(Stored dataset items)
|---|
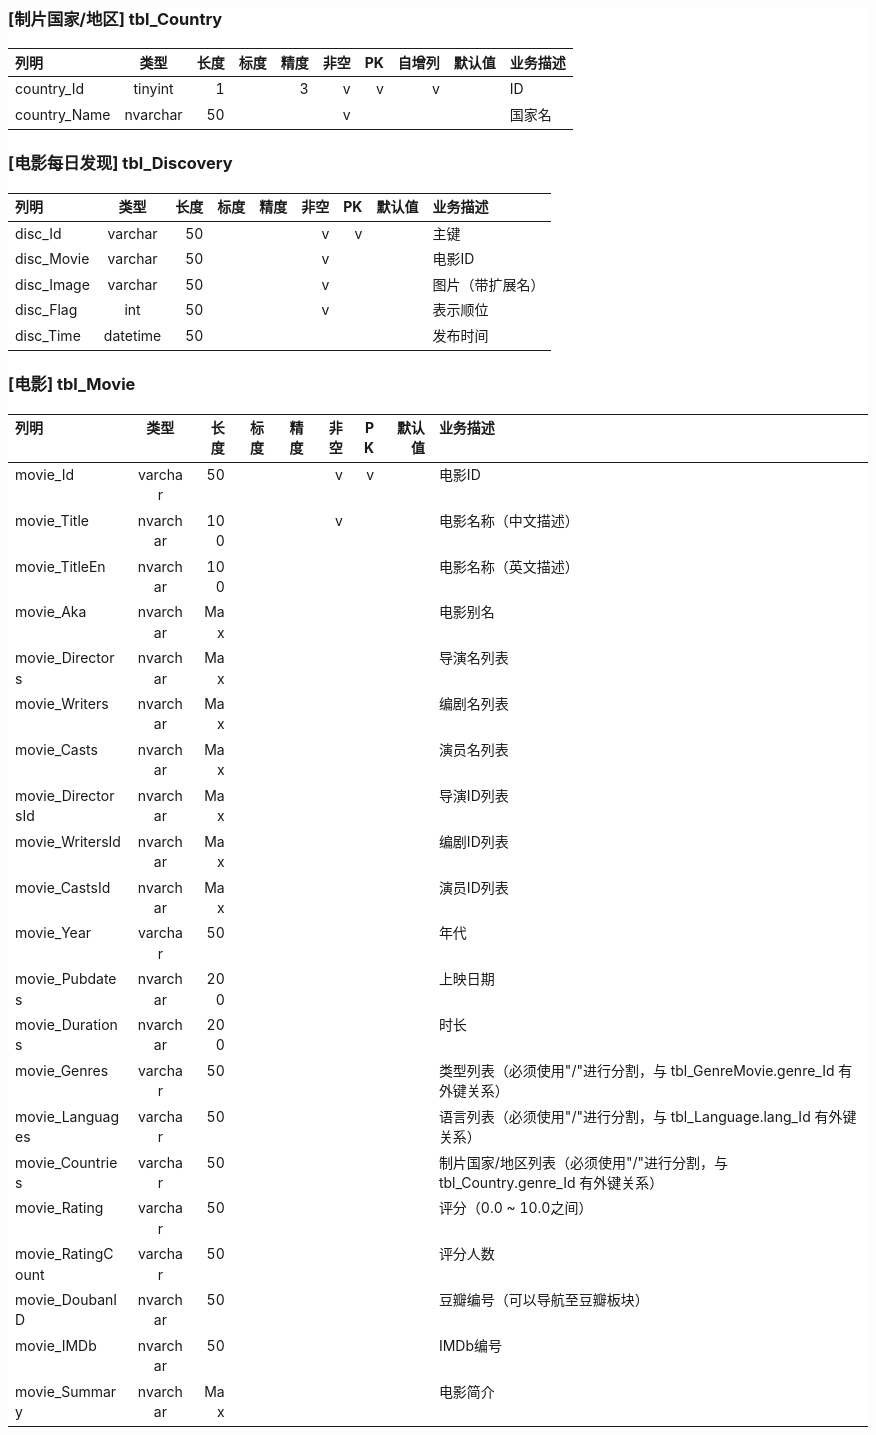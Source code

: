 <a id="jump_tbl_Country"></a>
### [制片国家/地区] tbl_Country
| 列明          | 类型      |  长度 |  标度  | 精度  | 非空  |  PK  | 自增列  | 默认值  |  业务描述      |
| :------------ | :------: | ----: | ----: | ----: | ----: | ---: | -----: | -----: | :------------- |
| country_Id     | tinyint   |  1    |       |   3   |  v    |  v   |   v    |        |  ID        |
| country_Name   | nvarchar  |  50   |       |       |  v    |      |        |        |  国家名   |


<a id="jump_tbl_Discovery"></a>
### [电影每日发现] tbl_Discovery
| 列明          | 类型      |  长度 |  标度  | 精度  | 非空  |  PK  | 默认值  |  业务描述      |
| :------------ | :------: | ----: | ----: | ----: | ----: | ---: | -----: | :------------- |
| disc_Id       | varchar  |  50   |       |       |  v    |  v   |        |  主键          |
| disc_Movie    | varchar  |  50   |       |       |  v    |      |        |  电影ID        |
| disc_Image    | varchar  |  50   |       |       |  v    |      |        |  图片（带扩展名） |
| disc_Flag     | int      |  50   |       |       |  v    |      |        |  表示顺位        |
| disc_Time     | datetime |  50   |       |       |       |      |        |  发布时间          |


<a id="jump_tbl_Movie"></a>
### [电影] tbl_Movie
| 列明          | 类型      |  长度 |  标度  | 精度  | 非空  |  PK  | 默认值  |  业务描述      |
| :------------ | :------: | ----: | ----: | ----: | ----: | ---: | -----: | :------------- |
| movie_Id      | varchar  |  50   |       |       |  v    |  v   |        |  电影ID        |
| movie_Title   | nvarchar |  100  |       |       |  v    |      |        |  电影名称（中文描述）   |
| movie_TitleEn | nvarchar |  100  |       |       |       |      |        |  电影名称（英文描述）   |
| movie_Aka     | nvarchar |  Max  |       |       |       |      |        |  电影别名      |
| movie_Directors  | nvarchar |  Max  |       |       |       |      |        |  导演名列表  |
| movie_Writers    | nvarchar |  Max  |       |       |       |      |        |  编剧名列表  |
| movie_Casts      | nvarchar |  Max  |       |       |       |      |        |  演员名列表  |
| movie_DirectorsId  | nvarchar |  Max  |       |       |       |      |        |  导演ID列表 |
| movie_WritersId    | nvarchar |  Max  |       |       |       |      |        |  编剧ID列表 |
| movie_CastsId      | nvarchar |  Max  |       |       |       |      |        |  演员ID列表 |
| movie_Year       | varchar  |  50  |       |       |       |      |        |  年代 |
| movie_Pubdates   | nvarchar |  200 |       |       |       |      |        |  上映日期 |
| movie_Durations  | nvarchar |  200 |       |       |       |      |        |  时长 |
| movie_Genres     | varchar  |  50  |       |       |       |      |        |  类型列表（必须使用"/"进行分割，与 tbl_GenreMovie.genre_Id 有外键关系） |
| movie_Languages  | varchar  |  50  |       |       |       |      |        |  语言列表（必须使用"/"进行分割，与 tbl_Language.lang_Id 有外键关系） |
| movie_Countries  | varchar  |  50  |       |       |       |      |        |  制片国家/地区列表（必须使用"/"进行分割，与 tbl_Country.genre_Id 有外键关系） |
| movie_Rating       | varchar |  50 |       |       |       |      |        |  评分（0.0 ~ 10.0之间） |
| movie_RatingCount  | varchar |  50 |       |       |       |      |        |  评分人数 |
| movie_DoubanID | nvarchar |  50 |       |       |       |      |        |  豆瓣编号（可以导航至豆瓣板块）  |
| movie_IMDb     | nvarchar |  50 |       |       |       |      |        |  IMDb编号 |
| movie_Summary  | nvarchar | Max |       |       |       |      |        |  电影简介 |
|---|
■ **Task instructions**: Every last line above must be reproduced as written, and no pictures belong in the copy.

■ **Answer to the problem**:
Source code

: <a id="jump_tbl_Country"></a>
### [制片国家/地区] tbl_Country
| 列明          | 类型      |  长度 |  标度  | 精度  | 非空  |  PK  | 自增列  | 默认值  |  业务描述      |
| :------------ | :------: | ----: | ----: | ----: | ----: | ---: | -----: | -----: | :------------- |
| country_Id     | tinyint   |  1    |       |   3   |  v    |  v   |   v    |        |  ID        |
| country_Name   | nvarchar  |  50   |       |       |  v    |      |        |        |  国家名   |


<a id="jump_tbl_Discovery"></a>
### [电影每日发现] tbl_Discovery
| 列明          | 类型      |  长度 |  标度  | 精度  | 非空  |  PK  | 默认值  |  业务描述      |
| :------------ | :------: | ----: | ----: | ----: | ----: | ---: | -----: | :------------- |
| disc_Id       | varchar  |  50   |       |       |  v    |  v   |        |  主键          |
| disc_Movie    | varchar  |  50   |       |       |  v    |      |        |  电影ID        |
| disc_Image    | varchar  |  50   |       |       |  v    |      |        |  图片（带扩展名） |
| disc_Flag     | int      |  50   |       |       |  v    |      |        |  表示顺位        |
| disc_Time     | datetime |  50   |       |       |       |      |        |  发布时间          |


<a id="jump_tbl_Movie"></a>
### [电影] tbl_Movie
| 列明          | 类型      |  长度 |  标度  | 精度  | 非空  |  PK  | 默认值  |  业务描述      |
| :------------ | :------: | ----: | ----: | ----: | ----: | ---: | -----: | :------------- |
| movie_Id      | varchar  |  50   |       |       |  v    |  v   |        |  电影ID        |
| movie_Title   | nvarchar |  100  |       |       |  v    |      |        |  电影名称（中文描述）   |
| movie_TitleEn | nvarchar |  100  |       |       |       |      |        |  电影名称（英文描述）   |
| movie_Aka     | nvarchar |  Max  |       |       |       |      |        |  电影别名      |
| movie_Directors  | nvarchar |  Max  |       |       |       |      |        |  导演名列表  |
| movie_Writers    | nvarchar |  Max  |       |       |       |      |        |  编剧名列表  |
| movie_Casts      | nvarchar |  Max  |       |       |       |      |        |  演员名列表  |
| movie_DirectorsId  | nvarchar |  Max  |       |       |       |      |        |  导演ID列表 |
| movie_WritersId    | nvarchar |  Max  |       |       |       |      |        |  编剧ID列表 |
| movie_CastsId      | nvarchar |  Max  |       |       |       |      |        |  演员ID列表 |
| movie_Year       | varchar  |  50  |       |       |       |      |        |  年代 |
| movie_Pubdates   | nvarchar |  200 |       |       |       |      |        |  上映日期 |
| movie_Durations  | nvarchar |  200 |       |       |       |      |        |  时长 |
| movie_Genres     | varchar  |  50  |       |       |       |      |        |  类型列表（必须使用"/"进行分割，与 tbl_GenreMovie.genre_Id 有外键关系） |
| movie_Languages  | varchar  |  50  |       |       |       |      |        |  语言列表（必须使用"/"进行分割，与 tbl_Language.lang_Id 有外键关系） |
| movie_Countries  | varchar  |  50  |       |       |       |      |        |  制片国家/地区列表（必须使用"/"进行分割，与 tbl_Country.genre_Id 有外键关系） |
| movie_Rating       | varchar |  50 |       |       |       |      |        |  评分（0.0 ~ 10.0之间） |
| movie_RatingCount  | varchar |  50 |       |       |       |      |        |  评分人数 |
| movie_DoubanID | nvarchar |  50 |       |       |       |      |        |  豆瓣编号（可以导航至豆瓣板块）  |
| movie_IMDb     | nvarchar |  50 |       |       |       |      |        |  IMDb编号 |
| movie_Summary  | nvarchar | Max |       |       |       |      |        |  电影简介 |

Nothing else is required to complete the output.